2. It's dangerous. Fun fact: Water bath canning hasn't really changed in the past 200 years. Canning is more safe than ever, due to improvements in culinary science and revamped rules and regulations from the US department of Agriculture. But now it seems scarier. It's not!
3. It's too much work. Canning is a fun and enjoyable way of connecting with friends (throw a canning party!) and a great way of making small batch preserves and canned goods for gifts for friends.
Rules of Canning 101:
1. Start small with pints not quarts! Four flats of strawberries or 2 bushels of tomatoes may seem like a great idea at 9am in the morning, but 6 hours later you may be rethinking your whole commitment to canning!
2. Make only stuff you want to eat! Only make what you really like: salsas, tomato sauces etc. Freeze the extra produce if you don't want to waste what you've grown in your garden.
3. Invest in the right tools for the job. Don't try to wing it! Buy the canning kits and follow the directions!
4. Don't tweak the recipes! Water bath canning is for high acid foods. The acid prevents the growth of microorganisms as well as the activation of their spores. High acid equals safe canning!

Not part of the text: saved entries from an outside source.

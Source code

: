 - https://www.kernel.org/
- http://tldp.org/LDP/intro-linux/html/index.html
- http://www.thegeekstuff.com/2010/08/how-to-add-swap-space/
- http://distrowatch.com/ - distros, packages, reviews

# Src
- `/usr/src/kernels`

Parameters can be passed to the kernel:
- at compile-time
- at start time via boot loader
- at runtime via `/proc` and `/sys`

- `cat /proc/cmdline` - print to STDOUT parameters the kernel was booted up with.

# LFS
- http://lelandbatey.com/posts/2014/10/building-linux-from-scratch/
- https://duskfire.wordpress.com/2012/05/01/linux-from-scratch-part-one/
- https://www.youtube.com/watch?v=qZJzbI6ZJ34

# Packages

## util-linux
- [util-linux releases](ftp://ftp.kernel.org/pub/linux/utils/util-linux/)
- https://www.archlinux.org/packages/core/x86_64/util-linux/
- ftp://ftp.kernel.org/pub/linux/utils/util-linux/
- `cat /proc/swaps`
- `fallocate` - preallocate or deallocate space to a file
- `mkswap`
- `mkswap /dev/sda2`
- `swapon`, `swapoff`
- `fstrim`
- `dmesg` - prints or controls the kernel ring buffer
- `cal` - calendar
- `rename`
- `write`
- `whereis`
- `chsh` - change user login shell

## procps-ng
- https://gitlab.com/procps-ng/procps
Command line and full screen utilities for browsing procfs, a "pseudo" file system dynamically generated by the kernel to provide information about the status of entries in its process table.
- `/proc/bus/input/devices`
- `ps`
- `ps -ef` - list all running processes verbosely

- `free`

Crushed Tomatoes-from "Canning for a New Generation"
7 lbs ripe tomatoes, preferably Roma
Citric Acid (1/4 tsp per pint jarP or bottled lemon juice (1 Tbs per pint jar)

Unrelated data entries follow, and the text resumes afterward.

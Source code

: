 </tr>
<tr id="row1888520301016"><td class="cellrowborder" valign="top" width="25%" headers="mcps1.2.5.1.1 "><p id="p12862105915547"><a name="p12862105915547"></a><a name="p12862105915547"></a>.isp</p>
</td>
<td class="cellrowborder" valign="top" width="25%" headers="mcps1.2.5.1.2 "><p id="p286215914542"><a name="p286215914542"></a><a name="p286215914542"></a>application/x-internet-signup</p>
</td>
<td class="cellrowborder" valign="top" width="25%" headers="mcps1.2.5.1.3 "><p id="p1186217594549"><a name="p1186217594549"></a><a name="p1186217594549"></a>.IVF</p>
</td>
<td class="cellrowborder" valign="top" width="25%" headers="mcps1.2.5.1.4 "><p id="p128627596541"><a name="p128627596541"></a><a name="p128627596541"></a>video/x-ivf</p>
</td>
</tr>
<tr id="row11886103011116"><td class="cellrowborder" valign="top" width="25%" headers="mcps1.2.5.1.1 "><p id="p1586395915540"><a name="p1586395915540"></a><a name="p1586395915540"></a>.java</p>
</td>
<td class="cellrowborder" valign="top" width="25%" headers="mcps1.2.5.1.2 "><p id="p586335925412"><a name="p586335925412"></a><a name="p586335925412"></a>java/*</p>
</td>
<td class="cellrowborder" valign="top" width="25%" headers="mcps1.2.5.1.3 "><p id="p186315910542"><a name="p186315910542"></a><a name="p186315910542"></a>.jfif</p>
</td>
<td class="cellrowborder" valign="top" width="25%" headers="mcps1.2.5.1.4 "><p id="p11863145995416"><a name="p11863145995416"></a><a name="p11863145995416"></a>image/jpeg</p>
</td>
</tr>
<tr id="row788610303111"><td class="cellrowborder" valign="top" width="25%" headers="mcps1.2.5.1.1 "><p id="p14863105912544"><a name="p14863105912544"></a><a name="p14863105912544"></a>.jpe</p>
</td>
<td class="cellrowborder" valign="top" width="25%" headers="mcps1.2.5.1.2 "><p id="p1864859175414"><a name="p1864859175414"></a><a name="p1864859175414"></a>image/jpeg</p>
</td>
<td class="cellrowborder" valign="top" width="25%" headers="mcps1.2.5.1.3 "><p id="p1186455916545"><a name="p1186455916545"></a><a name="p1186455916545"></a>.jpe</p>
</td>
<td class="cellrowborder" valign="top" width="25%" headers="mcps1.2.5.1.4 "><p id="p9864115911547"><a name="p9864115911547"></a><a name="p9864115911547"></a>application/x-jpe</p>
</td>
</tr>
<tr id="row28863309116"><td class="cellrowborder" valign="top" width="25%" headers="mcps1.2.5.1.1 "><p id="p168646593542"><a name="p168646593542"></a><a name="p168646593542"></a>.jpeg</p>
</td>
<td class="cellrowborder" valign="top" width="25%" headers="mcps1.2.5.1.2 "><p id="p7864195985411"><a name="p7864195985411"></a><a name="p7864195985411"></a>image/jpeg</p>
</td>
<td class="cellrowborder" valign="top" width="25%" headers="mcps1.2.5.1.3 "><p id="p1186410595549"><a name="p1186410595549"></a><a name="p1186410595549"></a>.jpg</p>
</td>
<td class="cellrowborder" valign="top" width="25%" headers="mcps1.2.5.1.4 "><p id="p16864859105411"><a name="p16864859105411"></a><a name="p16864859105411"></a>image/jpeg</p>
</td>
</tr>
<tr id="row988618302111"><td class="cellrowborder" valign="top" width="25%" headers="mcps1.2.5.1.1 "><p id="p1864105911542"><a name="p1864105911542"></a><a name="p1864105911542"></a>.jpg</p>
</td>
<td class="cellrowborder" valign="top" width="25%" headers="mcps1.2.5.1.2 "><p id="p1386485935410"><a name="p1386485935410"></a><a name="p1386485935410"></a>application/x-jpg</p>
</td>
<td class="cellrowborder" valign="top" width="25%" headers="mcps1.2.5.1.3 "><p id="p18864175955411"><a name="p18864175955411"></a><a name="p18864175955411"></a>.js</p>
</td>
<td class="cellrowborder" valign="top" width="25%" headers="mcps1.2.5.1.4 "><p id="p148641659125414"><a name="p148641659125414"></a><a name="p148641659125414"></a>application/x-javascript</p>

Pure kosher salt (optional)
7 fresh basil leaves (optional)
bring a large pot of water to a boil. Fill a large bowl with ice water. Near the bowl of ice water, have ready a medium bowl (for the peels and seeds) and a 6-to-8-quart preserving pan (for the crushed tomatoes).
A few at a time, drop the tomatoes into the water; after 30 seconds, remove them with a slotted spoon to the ice bath to cool. Pull off the peels and cut out the core. Rip each tomato into pieces and scrape most of the tomatoes in the preserving pan. Repeat with the remaining tomatoes.

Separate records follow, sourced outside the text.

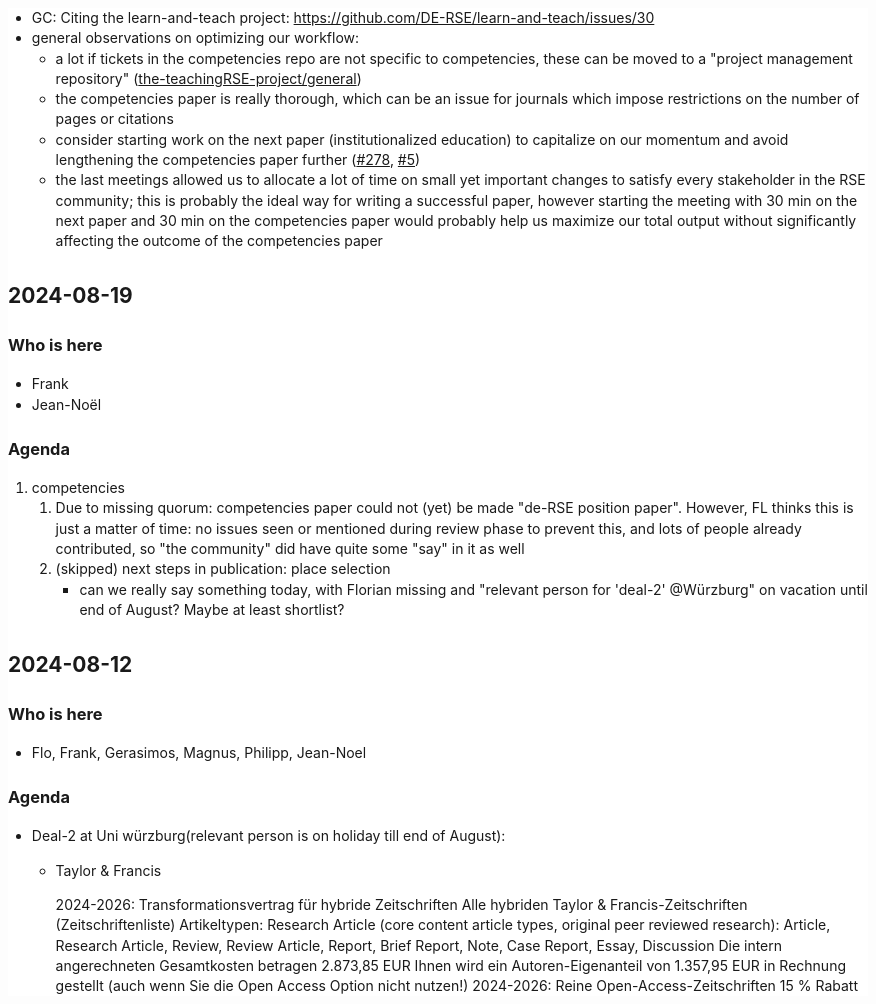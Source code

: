 - GC: Citing the learn-and-teach project: https://github.com/DE-RSE/learn-and-teach/issues/30
- general observations on optimizing our workflow:
   - a lot if tickets in the competencies repo are not specific to competencies, these can be moved to a "project management repository" ([the-teachingRSE-project/general](https://github.com/the-teachingRSE-project/general/issues))
   - the competencies paper is really thorough, which can be an issue for journals which impose restrictions on the number of pages or citations
   - consider starting work on the next paper (institutionalized education) to capitalize on our momentum and avoid lengthening the competencies paper further ([#278](https://github.com/the-teachingRSE-project/competencies/pull/278), [#5](https://github.com/the-teachingRSE-project/institutionalized_education/pull/5))
   - the last meetings allowed us to allocate a lot of time on small yet important changes to satisfy every stakeholder in the RSE community; this is probably the ideal way for writing a successful paper, however starting the meeting with 30 min on the next paper and 30 min on the competencies paper would probably help us maximize our total output without significantly affecting the outcome of the competencies paper

## 2024-08-19

### Who is here
- Frank
- Jean-Noël

### Agenda

1. competencies
    1. Due to missing quorum: competencies paper could not (yet) be made "de-RSE position paper". However, FL thinks this is just a matter of time: no issues seen or mentioned during review phase to prevent this, and lots of people already contributed, so "the community" did have quite some "say" in it as well
    2. (skipped) next steps in publication: place selection
        - can we really say something today, with Florian missing and "relevant person for 'deal-2' @Würzburg" on vacation until end of August? Maybe at least shortlist?

## 2024-08-12

### Who is here
- Flo, Frank, Gerasimos, Magnus, Philipp, Jean-Noel

### Agenda
- Deal-2 at Uni würzburg(relevant person is on holiday till end of August):
  - Taylor & Francis

    2024-2026: Transformationsvertrag für hybride Zeitschriften
        Alle hybriden Taylor & Francis-Zeitschriften (Zeitschriftenliste)
        Artikeltypen: Research Article (core content article types, original peer reviewed research): Article, Research Article, Review, Review Article, Report, Brief Report, Note, Case Report, Essay, Discussion
        Die intern angerechneten Gesamtkosten betragen 2.873,85 EUR
        Ihnen wird ein Autoren-Eigenanteil von 1.357,95 EUR in Rechnung gestellt (auch wenn Sie die Open Access Option nicht nutzen!)
    2024-2026: Reine Open-Access-Zeitschriften
        15 % Rabatt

Prepare for water-bath canning:
Wash the jars and keep them hot in the canning pot, and put the flat lids in a heatproof bowl.
Set the pan with the tomatoes over medium-high heat and bring to a boil. Boil for 5 minutes.
Ladle boiling water from the canning pot into the bowl with the lids. Using a jar lifter, remove the hot jars from the canning pot, carefully pouring the water from each one back into the pot, and place them upright on a folded towel. Drian the water off the jar lids.
Put ¼ tsp citric acid, or 1 Tbs bottled lemon juice and ½ tsp salt, if using, in each jar. Ladle the hot tomatoes into the jars, leaving ½ inch headspace at the top. If desired, tuck a basil leaf into each jar. Use a chopstick to remove air bubbles around the inside of each jar. Use a damp paper towel to wipe the rims of the jars, then put a flat lid and ring on each jar, adjusting the ring so that it's just finger-tight. Return the jars to the water in the canning pot, making sure the water covers the jars by at least 1 inch. Bring to a boil, and boil for 35 minutes to process. Remove the jars to a folded towel and do not disturb for 12 hours. After 1 hour, check that the lids have sealed by pressing down on the center of each; if it can be pushed down, it hasn't sealed, and the jar should be refrigerated immediately. Label the sealed jars and store.
Yield: 7 pints
Tomato Sauce with Capers and Olives-from "Tart and Sweet"
9 lbs tomatoes, cored and chopped
1 large onion, diced
½ cup minced garlic
1 Tbs olive oil
2 Tbs kosher salt
1-2 Tbs chili flakes
Ground black pepper to taste
¼ cup bottled lemon juice
½ cup capers
1/3 cup kalamata olives, pitted and halved
Bring the tomatoes to a boil in a large pot over medium-high heat and cook until soft. Remove from the heat. Allow the tomatoes to cool somewhat. Pass them through a food mill to remove the seeds and skins. Set the strained tomatoes aside.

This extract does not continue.